━━━━━ INFORMATION SHOWN ━━━━━

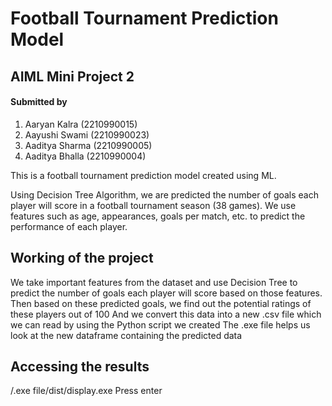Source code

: # Football Tournament Prediction Model
## AIML Mini Project 2
#### Submitted by
1. Aaryan Kalra (2210990015)
2. Aayushi Swami (2210990023)
3. Aaditya Sharma (2210990005)
4. Aaditya Bhalla (2210990004)

This is a football tournament prediction model created using ML. 

Using Decision Tree Algorithm, we are predicted the number of goals each player will score in a football tournament season (38 games). 
We use features such as age, appearances, goals per match, etc. to predict the performance of each player.

## Working of the project
We take important features from the dataset and use Decision Tree to predict the number of goals each player will score based on those features.
Then based on these predicted goals, we find out the potential ratings of these players out of 100
And we convert this data into a new .csv file which we can read by using the Python script we created
The .exe file helps us look at the new dataframe containing the predicted data

## Accessing the results
/.exe file/dist/display.exe
Press enter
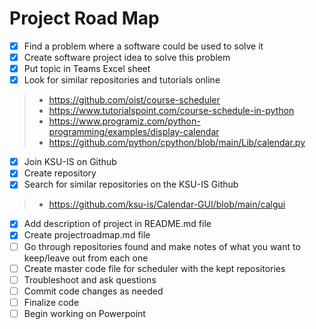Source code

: # Project Road Map

- [x] Find a problem where a software could be used to solve it
- [x] Create software project idea to solve this problem
- [x] Put topic in Teams Excel sheet
- [x] Look for similar repositories and tutorials online
> - https://github.com/oist/course-scheduler
> - https://www.tutorialspoint.com/course-schedule-in-python
> - https://www.programiz.com/python-programming/examples/display-calendar
> - https://github.com/python/cpython/blob/main/Lib/calendar.py
- [x] Join KSU-IS on Github
- [x] Create repository
- [x] Search for similar repositories on the KSU-IS Github
> - https://github.com/ksu-is/Calendar-GUI/blob/main/calgui
- [x] Add description of project in README.md file
- [x] Create projectroadmap.md file
- [ ] Go through repositories found and make notes of what you want to keep/leave out from each one
- [ ] Create master code file for scheduler with the kept repositories
- [ ] Troubleshoot and ask questions
- [ ] Commit code changes as needed
- [ ] Finalize code
- [ ] Begin working on Powerpoint
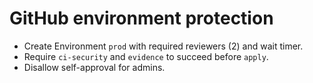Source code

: # GitHub environment protection
- Create Environment `prod` with required reviewers (2) and wait timer.
- Require `ci-security` and `evidence` to succeed before `apply`.
- Disallow self-approval for admins.
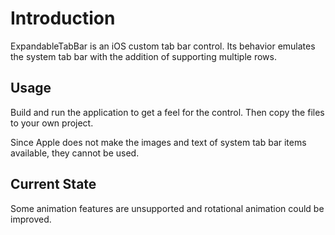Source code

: # Introduction

ExpandableTabBar is an iOS custom tab bar control. Its behavior emulates
the system tab bar with the addition of supporting multiple rows.

## Usage

Build and run the application to get a feel for the control. Then
copy the files to your own project.

Since Apple does not make the images and text of system tab bar
items available, they cannot be used.

## Current State

Some animation features are unsupported and rotational animation could
be improved.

━━━━━

An exact transcription of the records above is needed, with no pictures included.

Source code

: # Football Tournament Prediction Model
## AIML Mini Project 2
#### Submitted by
1. Aaryan Kalra (2210990015)
2. Aayushi Swami (2210990023)
3. Aaditya Sharma (2210990005)
4. Aaditya Bhalla (2210990004)

This is a football tournament prediction model created using ML. 

Using Decision Tree Algorithm, we are predicted the number of goals each player will score in a football tournament season (38 games). 
We use features such as age, appearances, goals per match, etc. to predict the performance of each player.

## Working of the project
We take important features from the dataset and use Decision Tree to predict the number of goals each player will score based on those features.
Then based on these predicted goals, we find out the potential ratings of these players out of 100
And we convert this data into a new .csv file which we can read by using the Python script we created
The .exe file helps us look at the new dataframe containing the predicted data

## Accessing the results
/.exe file/dist/display.exe
Press enter
Source code

: # Project Road Map

- [x] Find a problem where a software could be used to solve it
- [x] Create software project idea to solve this problem
- [x] Put topic in Teams Excel sheet
- [x] Look for similar repositories and tutorials online
> - https://github.com/oist/course-scheduler
> - https://www.tutorialspoint.com/course-schedule-in-python
> - https://www.programiz.com/python-programming/examples/display-calendar
> - https://github.com/python/cpython/blob/main/Lib/calendar.py
- [x] Join KSU-IS on Github
- [x] Create repository
- [x] Search for similar repositories on the KSU-IS Github
> - https://github.com/ksu-is/Calendar-GUI/blob/main/calgui
- [x] Add description of project in README.md file
- [x] Create projectroadmap.md file
- [ ] Go through repositories found and make notes of what you want to keep/leave out from each one
- [ ] Create master code file for scheduler with the kept repositories
- [ ] Troubleshoot and ask questions
- [ ] Commit code changes as needed
- [ ] Finalize code
- [ ] Begin working on Powerpoint
Source code

: # GitHub environment protection
- Create Environment `prod` with required reviewers (2) and wait timer.
- Require `ci-security` and `evidence` to succeed before `apply`.
- Disallow self-approval for admins.
Source code

: # Introduction

ExpandableTabBar is an iOS custom tab bar control. Its behavior emulates
the system tab bar with the addition of supporting multiple rows.

## Usage

Build and run the application to get a feel for the control. Then
copy the files to your own project.

Since Apple does not make the images and text of system tab bar
items available, they cannot be used.

## Current State

Some animation features are unsupported and rotational animation could
be improved.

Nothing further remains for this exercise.